--- TASK ITEM ---
From the first line of the data through the line containing "#### **如何使用本指南**", transcribe each line exactly. Pictures do not belong in the copy.
++++ DATA SHOWN
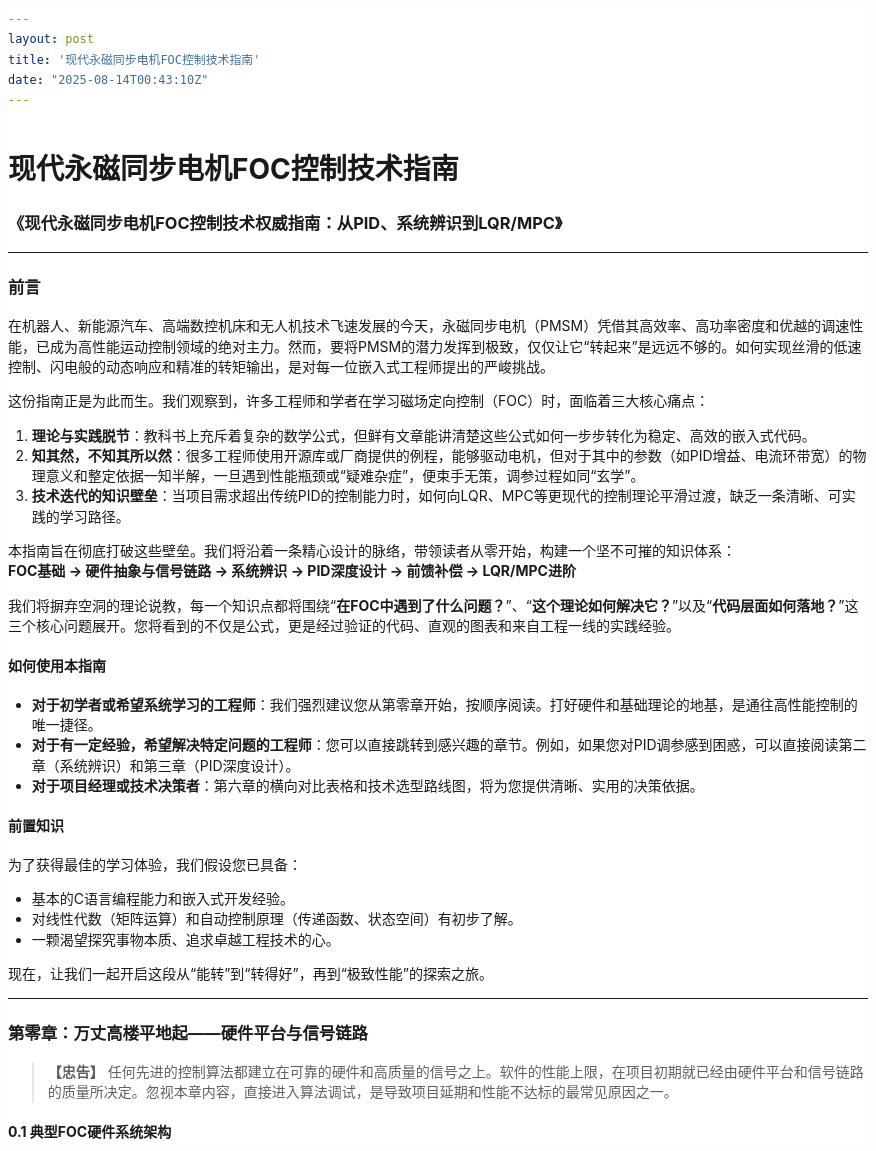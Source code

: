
 ```yaml
---
layout: post
title: '现代永磁同步电机FOC控制技术指南'
date: "2025-08-14T00:43:10Z"
---
```

现代永磁同步电机FOC控制技术指南
=================

### **《现代永磁同步电机FOC控制技术权威指南：从PID、系统辨识到LQR/MPC》**

* * *

### **前言**

在机器人、新能源汽车、高端数控机床和无人机技术飞速发展的今天，永磁同步电机（PMSM）凭借其高效率、高功率密度和优越的调速性能，已成为高性能运动控制领域的绝对主力。然而，要将PMSM的潜力发挥到极致，仅仅让它“转起来”是远远不够的。如何实现丝滑的低速控制、闪电般的动态响应和精准的转矩输出，是对每一位嵌入式工程师提出的严峻挑战。

这份指南正是为此而生。我们观察到，许多工程师和学者在学习磁场定向控制（FOC）时，面临着三大核心痛点：

1.  **理论与实践脱节**：教科书上充斥着复杂的数学公式，但鲜有文章能讲清楚这些公式如何一步步转化为稳定、高效的嵌入式代码。
2.  **知其然，不知其所以然**：很多工程师使用开源库或厂商提供的例程，能够驱动电机，但对于其中的参数（如PID增益、电流环带宽）的物理意义和整定依据一知半解，一旦遇到性能瓶颈或“疑难杂症”，便束手无策，调参过程如同“玄学”。
3.  **技术迭代的知识壁垒**：当项目需求超出传统PID的控制能力时，如何向LQR、MPC等更现代的控制理论平滑过渡，缺乏一条清晰、可实践的学习路径。

本指南旨在彻底打破这些壁垒。我们将沿着一条精心设计的脉络，带领读者从零开始，构建一个坚不可摧的知识体系：  
**FOC基础 -> 硬件抽象与信号链路 -> 系统辨识 -> PID深度设计 -> 前馈补偿 -> LQR/MPC进阶**

我们将摒弃空洞的理论说教，每一个知识点都将围绕“**在FOC中遇到了什么问题？**”、“**这个理论如何解决它？**”以及“**代码层面如何落地？**”这三个核心问题展开。您将看到的不仅是公式，更是经过验证的代码、直观的图表和来自工程一线的实践经验。

#### **如何使用本指南**

*   **对于初学者或希望系统学习的工程师**：我们强烈建议您从第零章开始，按顺序阅读。打好硬件和基础理论的地基，是通往高性能控制的唯一捷径。
*   **对于有一定经验，希望解决特定问题的工程师**：您可以直接跳转到感兴趣的章节。例如，如果您对PID调参感到困惑，可以直接阅读第二章（系统辨识）和第三章（PID深度设计）。
*   **对于项目经理或技术决策者**：第六章的横向对比表格和技术选型路线图，将为您提供清晰、实用的决策依据。

#### **前置知识**

为了获得最佳的学习体验，我们假设您已具备：

*   基本的C语言编程能力和嵌入式开发经验。
*   对线性代数（矩阵运算）和自动控制原理（传递函数、状态空间）有初步了解。
*   一颗渴望探究事物本质、追求卓越工程技术的心。

现在，让我们一起开启这段从“能转”到“转得好”，再到“极致性能”的探索之旅。

* * *

### **第零章：万丈高楼平地起——硬件平台与信号链路**

> **【忠告】** 任何先进的控制算法都建立在可靠的硬件和高质量的信号之上。软件的性能上限，在项目初期就已经由硬件平台和信号链路的质量所决定。忽视本章内容，直接进入算法调试，是导致项目延期和性能不达标的最常见原因之一。

#### **0.1 典型FOC硬件系统架构**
++++++++
--- REPLY ---
Source code

:
 ```yaml
---
layout: post
title: '现代永磁同步电机FOC控制技术指南'
date: "2025-08-14T00:43:10Z"
---
```

现代永磁同步电机FOC控制技术指南
=================

### **《现代永磁同步电机FOC控制技术权威指南：从PID、系统辨识到LQR/MPC》**

* * *

### **前言**

在机器人、新能源汽车、高端数控机床和无人机技术飞速发展的今天，永磁同步电机（PMSM）凭借其高效率、高功率密度和优越的调速性能，已成为高性能运动控制领域的绝对主力。然而，要将PMSM的潜力发挥到极致，仅仅让它“转起来”是远远不够的。如何实现丝滑的低速控制、闪电般的动态响应和精准的转矩输出，是对每一位嵌入式工程师提出的严峻挑战。

这份指南正是为此而生。我们观察到，许多工程师和学者在学习磁场定向控制（FOC）时，面临着三大核心痛点：

1.  **理论与实践脱节**：教科书上充斥着复杂的数学公式，但鲜有文章能讲清楚这些公式如何一步步转化为稳定、高效的嵌入式代码。
2.  **知其然，不知其所以然**：很多工程师使用开源库或厂商提供的例程，能够驱动电机，但对于其中的参数（如PID增益、电流环带宽）的物理意义和整定依据一知半解，一旦遇到性能瓶颈或“疑难杂症”，便束手无策，调参过程如同“玄学”。
3.  **技术迭代的知识壁垒**：当项目需求超出传统PID的控制能力时，如何向LQR、MPC等更现代的控制理论平滑过渡，缺乏一条清晰、可实践的学习路径。

本指南旨在彻底打破这些壁垒。我们将沿着一条精心设计的脉络，带领读者从零开始，构建一个坚不可摧的知识体系：  
**FOC基础 -> 硬件抽象与信号链路 -> 系统辨识 -> PID深度设计 -> 前馈补偿 -> LQR/MPC进阶**

我们将摒弃空洞的理论说教，每一个知识点都将围绕“**在FOC中遇到了什么问题？**”、“**这个理论如何解决它？**”以及“**代码层面如何落地？**”这三个核心问题展开。您将看到的不仅是公式，更是经过验证的代码、直观的图表和来自工程一线的实践经验。

#### **如何使用本指南**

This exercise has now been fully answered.